SAFe propose, au-dessus de ces sprints, la notion d’incréments d’une durée d’un trimestre (environ). Cette durée a tout de suite eu beaucoup plus de sens pour nous. En trois mois, on peut réaliser des évolutions complexes (multi-équipes) qui apportent de la valeur. On peut réaliser une nouvelle architecture. On peut mettre en œuvre les fonctionnalités les plus urgentes à réaliser. Et on peut faire le point au bout de trois mois pour se confronter à la réalité de ce qu’on a pu faire. 

Le pilotage par la valeur, ça vous parle ?

En fait, en se lançant dans cette démarche incrémentale par trimestre, on a accepté de changer fondamentalement notre approche. Plutôt que de partir sur un périmètre défini pour un an (ou deux) avec un engagement difficile à tenir, on a basculé dans une approche de priorisation par la valeur : qu’est-ce qu’il est le plus utile de faire aujourd’hui et pour les trois mois à venir ?
Cette approche fait perdre l’engagement de long terme (dix-huit mois en moyenne pour nos projets informatiques) pour préférer des engagements de court terme beaucoup plus fiables (parce qu’il est plus facile de s’engager sur ce qu’on saura faire en trois mois qu’en deux ans, avec moins d’incertitudes, mais aussi parce qu’on fera le bilan de cet engagement plus tôt et qu’on s’améliorera donc plus tôt). 
Elle permet aussi de garder de la liberté sur les travaux à réaliser par les équipes : plutôt que d’avoir des équipes dédiées à un projet et donc un périmètre sur le long terme (et qu’il faudra démobiliser si le projet s’arrête ou si d’autres priorités émergent), nous avons des équipes qui travaillent sur le programme, et qui traitent le périmètre prioritaire tel qu’il est défini tous les trimestres. Cela laisse beaucoup plus de flexibilité pour prendre en compte les changements de priorités, mais aussi pour se reposer la question lorsqu’on rencontre des difficultés (lorsqu’on découvre qu’une évolution va prendre beaucoup plus de temps que prévu, on se repose la question en PI Planning de voir si ça vaut le coup et le coût de continuer, ou s’il faut pivoter). 
C’est toute cette approche, à laquelle nous avons goûté presque par hasard en essayant SAFe, que nous regroupons derrière la terminologie de pilotage par la valeur

Un seul juge, l’utilisateur 

Pour fonctionner, cette approche se base sur une logique qui était assez éloignée de nos projets informatiques : la mesure du retour sur investissement. 
Historiquement, à partir d’une idée, on lançait un projet informatique avec une promesse de retour sur investissement, tout en sachant qu’on ne saura s’il est réellement utile qu’au bout de deux ans.
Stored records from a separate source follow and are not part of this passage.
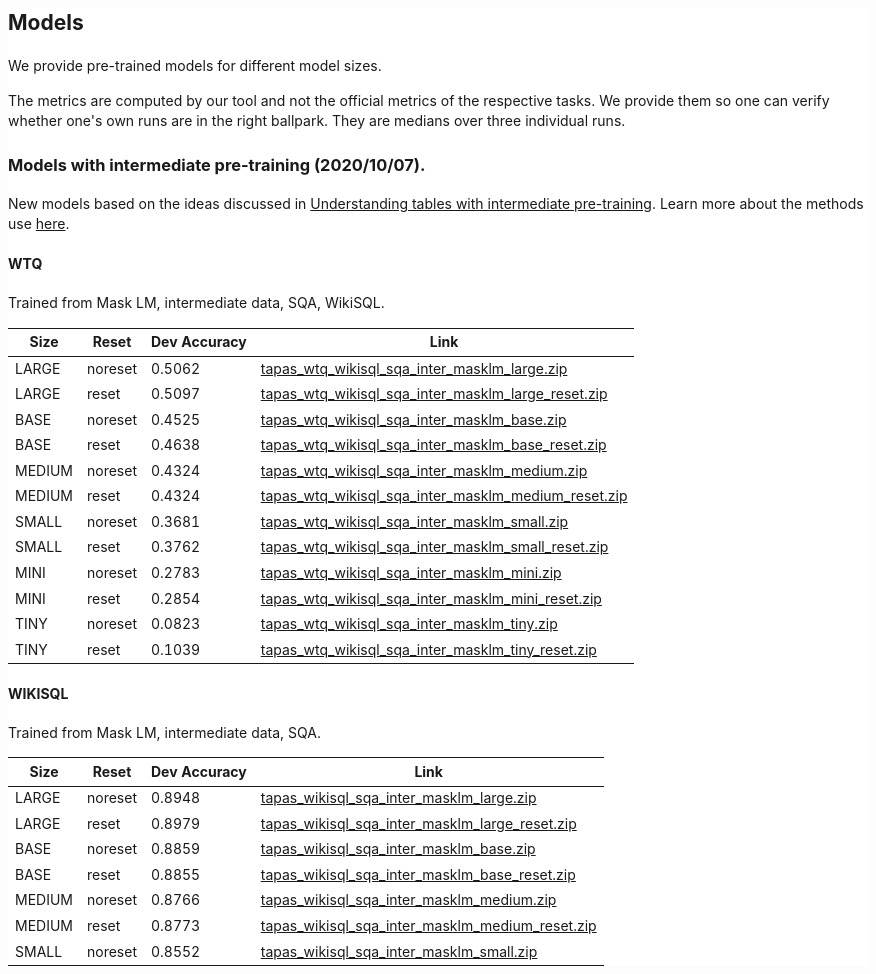 ## Models

We provide pre-trained models for different model sizes.

The metrics are computed by our tool and not the official metrics of the
respective tasks. We provide them so one can verify whether one's own runs
are in the right ballpark. They are medians over three individual runs.


### Models with intermediate pre-training (2020/10/07).

New models based on the ideas discussed in [Understanding tables with intermediate pre-training](https://www.aclweb.org/anthology/2020.findings-emnlp.27/). Learn more about the methods use [here](https://github.com/google-research/tapas/blob/master/INTERMEDIATE_PRETRAIN_DATA.md).

#### WTQ

Trained from Mask LM, intermediate data, SQA, WikiSQL.

Size     |  Reset  | Dev Accuracy | Link
-------- | --------| -------- | ----
LARGE | noreset | 0.5062 | [tapas_wtq_wikisql_sqa_inter_masklm_large.zip](https://storage.googleapis.com/tapas_models/2020_10_07/tapas_wtq_wikisql_sqa_inter_masklm_large.zip)
LARGE | reset | 0.5097 | [tapas_wtq_wikisql_sqa_inter_masklm_large_reset.zip](https://storage.googleapis.com/tapas_models/2020_10_07/tapas_wtq_wikisql_sqa_inter_masklm_large_reset.zip)
BASE | noreset | 0.4525 | [tapas_wtq_wikisql_sqa_inter_masklm_base.zip](https://storage.googleapis.com/tapas_models/2020_10_07/tapas_wtq_wikisql_sqa_inter_masklm_base.zip)
BASE | reset | 0.4638 | [tapas_wtq_wikisql_sqa_inter_masklm_base_reset.zip](https://storage.googleapis.com/tapas_models/2020_10_07/tapas_wtq_wikisql_sqa_inter_masklm_base_reset.zip)
MEDIUM | noreset | 0.4324 | [tapas_wtq_wikisql_sqa_inter_masklm_medium.zip](https://storage.googleapis.com/tapas_models/2020_10_07/tapas_wtq_wikisql_sqa_inter_masklm_medium.zip)
MEDIUM | reset | 0.4324 | [tapas_wtq_wikisql_sqa_inter_masklm_medium_reset.zip](https://storage.googleapis.com/tapas_models/2020_10_07/tapas_wtq_wikisql_sqa_inter_masklm_medium_reset.zip)
SMALL | noreset | 0.3681 | [tapas_wtq_wikisql_sqa_inter_masklm_small.zip](https://storage.googleapis.com/tapas_models/2020_10_07/tapas_wtq_wikisql_sqa_inter_masklm_small.zip)
SMALL | reset | 0.3762 | [tapas_wtq_wikisql_sqa_inter_masklm_small_reset.zip](https://storage.googleapis.com/tapas_models/2020_10_07/tapas_wtq_wikisql_sqa_inter_masklm_small_reset.zip)
MINI | noreset | 0.2783 | [tapas_wtq_wikisql_sqa_inter_masklm_mini.zip](https://storage.googleapis.com/tapas_models/2020_10_07/tapas_wtq_wikisql_sqa_inter_masklm_mini.zip)
MINI | reset | 0.2854 | [tapas_wtq_wikisql_sqa_inter_masklm_mini_reset.zip](https://storage.googleapis.com/tapas_models/2020_10_07/tapas_wtq_wikisql_sqa_inter_masklm_mini_reset.zip)
TINY | noreset | 0.0823 | [tapas_wtq_wikisql_sqa_inter_masklm_tiny.zip](https://storage.googleapis.com/tapas_models/2020_10_07/tapas_wtq_wikisql_sqa_inter_masklm_tiny.zip)
TINY | reset | 0.1039 | [tapas_wtq_wikisql_sqa_inter_masklm_tiny_reset.zip](https://storage.googleapis.com/tapas_models/2020_10_07/tapas_wtq_wikisql_sqa_inter_masklm_tiny_reset.zip)

#### WIKISQL

Trained from Mask LM, intermediate data, SQA.

Size     |  Reset  | Dev Accuracy | Link
-------- | --------| -------- | ----
LARGE | noreset | 0.8948 | [tapas_wikisql_sqa_inter_masklm_large.zip](https://storage.googleapis.com/tapas_models/2020_10_07/tapas_wikisql_sqa_inter_masklm_large.zip)
LARGE | reset | 0.8979 | [tapas_wikisql_sqa_inter_masklm_large_reset.zip](https://storage.googleapis.com/tapas_models/2020_10_07/tapas_wikisql_sqa_inter_masklm_large_reset.zip)
BASE | noreset | 0.8859 | [tapas_wikisql_sqa_inter_masklm_base.zip](https://storage.googleapis.com/tapas_models/2020_10_07/tapas_wikisql_sqa_inter_masklm_base.zip)
BASE | reset | 0.8855 | [tapas_wikisql_sqa_inter_masklm_base_reset.zip](https://storage.googleapis.com/tapas_models/2020_10_07/tapas_wikisql_sqa_inter_masklm_base_reset.zip)
MEDIUM | noreset | 0.8766 | [tapas_wikisql_sqa_inter_masklm_medium.zip](https://storage.googleapis.com/tapas_models/2020_10_07/tapas_wikisql_sqa_inter_masklm_medium.zip)
MEDIUM | reset | 0.8773 | [tapas_wikisql_sqa_inter_masklm_medium_reset.zip](https://storage.googleapis.com/tapas_models/2020_10_07/tapas_wikisql_sqa_inter_masklm_medium_reset.zip)
SMALL | noreset | 0.8552 | [tapas_wikisql_sqa_inter_masklm_small.zip](https://storage.googleapis.com/tapas_models/2020_10_07/tapas_wikisql_sqa_inter_masklm_small.zip)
Autrement dit, cette promesse n’engageait que ceux qui y croyaient. 
Dans une approche incrémentale, la démarche est différente. A partir d’une idée, l’objectif est d’identifier comment on peut, au plus tôt, mesurer si elle marche vraiment. Cela va donner lieu à des fonctionnalités qui doivent être réalisables en un incrément au plus, et que l’on va ouvrir à nos utilisateurs le plus vite possible pour mesurer si elles marchent ou pas. Plutôt que de rester sur une promesse, on cherche à se soumettre au seul juge pertinent qu’est l’utilisateur. Et en cadeau bonus, on commence à avoir un retour sur investissement (même s’il est limité aux premières fonctionnalités priorisées) au bout de trois mois. 
Et, soyons honnêtes, nous n’avions pas l’habitude de fonctionner comme cela. C’est un changement d’approche, de schéma mental, qui demande du temps et de l’accompagnement. De la formation et du partage, aussi. On n’a pas l’habitude de chercher à identifier les facteurs clés de succès qu’on doit valider au plus vite. Ni de découper nos projets en fonctionnalités réalisables en trois mois au plus. 
Mais c’est une approche qui permet d’investir nos budgets informatiques de manière beaucoup moins risquée, puisqu’on valide le plus tôt possible l’intérêt de ce qu’on réalise. Et on réoriente nos travaux au fur et à mesure en fonction de ce qu’on aura appris sur l’utilisation de nos applications par nos clients. 

DevOps anyone ? 

Pour que cette approche ait vraiment du sens et ne se limite pas à une vue de l’esprit, il nous a fallu investir dans nos filières d’ingénierie. C’est bien beau de construire des fonctionnalités utiles en moins de trois mois, mais s’il faut six mois pour les livrer à nos utilisateurs, on ne sera pas plus avancés… 
Nous avons mené un très important chantier DevOps pour automatiser nos filières de développement jusqu’à la production. Au bout de 2 ans, quelques-uns de nos acquis (pas forcément encore pour toutes les filières, malheureusement) : 

  • Un développeur est capable de mettre à disposition de son Product Owner en quelques minutes toute nouvelle fonctionnalité qu’il a développée et testée. Ce qui veut dire que le PO pourra valider au fil de l’eau la fonctionnalité, pas au sprint suivant ou à la prochaine version. 
  • La qualité est mesurée et pilotée par notre chaine d’intégration continue. 
  • L’installation dans tous les environnements (y compris la production) est automatisée. 
  • Nous disposons de créneaux d’installations hebdomadaires. Sur un périmètre applicatif donné, nous avons fait 40 installations de nouvelles fonctionnalités en production dans l’année. 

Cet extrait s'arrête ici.